Parution le 15 février 2018. 240 pages. 17,90€. Avis de tempête ! Cette charmante petite ville de Virelay porte vraiment bien son nom. Vire-les ! Alors qu’Antoine Rouvier déclare au commissariat la disparition depuis près de trois semaines de Josy, son amie rencontrée lors d’une soirée, un cadavre masculin est découvert en lisière de bois. Rouvier ne connait rien de Josy, qu’il a rencontrée à la sortie de la petite fête organisée par Willeaume. Elle était désemparée et lui avait demandé dans la voiture qui les ramenait en ville de l’héberger. Il sait juste son nom, Gellert, mais ne possède pas de photos d’elle.
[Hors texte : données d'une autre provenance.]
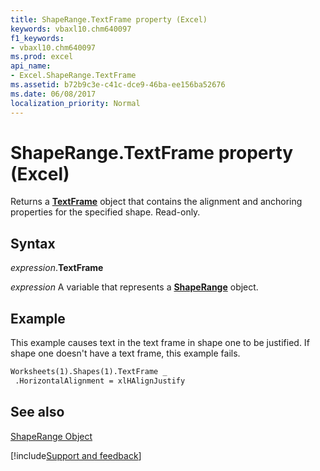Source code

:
 ```yaml
---
title: ShapeRange.TextFrame property (Excel)
keywords: vbaxl10.chm640097
f1_keywords:
- vbaxl10.chm640097
ms.prod: excel
api_name:
- Excel.ShapeRange.TextFrame
ms.assetid: b72b9c3e-c41c-dce9-46ba-ee156ba52676
ms.date: 06/08/2017
localization_priority: Normal
---
```



# ShapeRange.TextFrame property (Excel)

Returns a  **[TextFrame](Excel.TextFrame.md)** object that contains the alignment and anchoring properties for the specified shape. Read-only.


## Syntax

_expression_.**TextFrame**

_expression_ A variable that represents a **[ShapeRange](Excel.shaperange.md)** object.


## Example

This example causes text in the text frame in shape one to be justified. If shape one doesn't have a text frame, this example fails.


```vb
Worksheets(1).Shapes(1).TextFrame _ 
 .HorizontalAlignment = xlHAlignJustify
```


## See also


[ShapeRange Object](Excel.ShapeRange.md)

[!include[Support and feedback](~/includes/feedback-boilerplate.md)]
J’ai l’air de quoi pense-t-il, d’autant qu’il reçoit des appels téléphoniques d’un homme qui dédaigne se présenter et lui objurgue de ne rien faire s’il veut la revoir vivante. Le lieutenant Kamensky, dont le psychisme est affecté par un attentat qui a fait de nombreuses victimes, et a été affecté au commissariat de Virelay, est chargé de l’enquête sur le cadavre du jeune homme retrouvé. L’inconnu, il ne possède pas de papiers, a été égorgé probablement par un gaucher, et il a été tabassé, en témoignent les nombreuses plaies qui parsèment son corps. Des traces d’ADN sont prélevées, mais pour l’heure rien n’est déterminant. Et aucune disparition n’a été signalée. Un détail intrigue toutefois le légiste et les policiers. Le mort tient dans sa main un os, probablement de volatile. Le légiste qui s’y connait un peu, heureusement, précise en langage vernaculaire, qu’il s’agit d’une furcula. Ce qui signifie tout simplement en langage usuel ou véhiculaire, l’os de vœux. Antoine Rouvier achète un vieux secrétaire Empire, après l’avoir restauré en mieux, à un brocanteur-receleur, dont se sont emparés deux petits malfrats dans une maison abandonnée. Il compte pouvoir revendre le meuble un très bon prix. Mais auparavant il en fait l’inventaire, et découvre dans des tiroirs secrets, rien ne lui échappe, des bricoles et une lettre. Cette maison abandonnée a connu autrefois un drame. Vincent Appert, scénariste à défaut d’être romancier, s’en souvient avec cette petite pointe qui troue le cœur. Il y a vécu et s’il y revient, c’est parce qu’il l’a reçue en héritage. Mais les souvenirs affluent, abondent. Il visite les pièces, se rendant compte que des objets ont peut-être disparus, des meubles aussi, mais c’est peut-être d’une présence dont il a besoin.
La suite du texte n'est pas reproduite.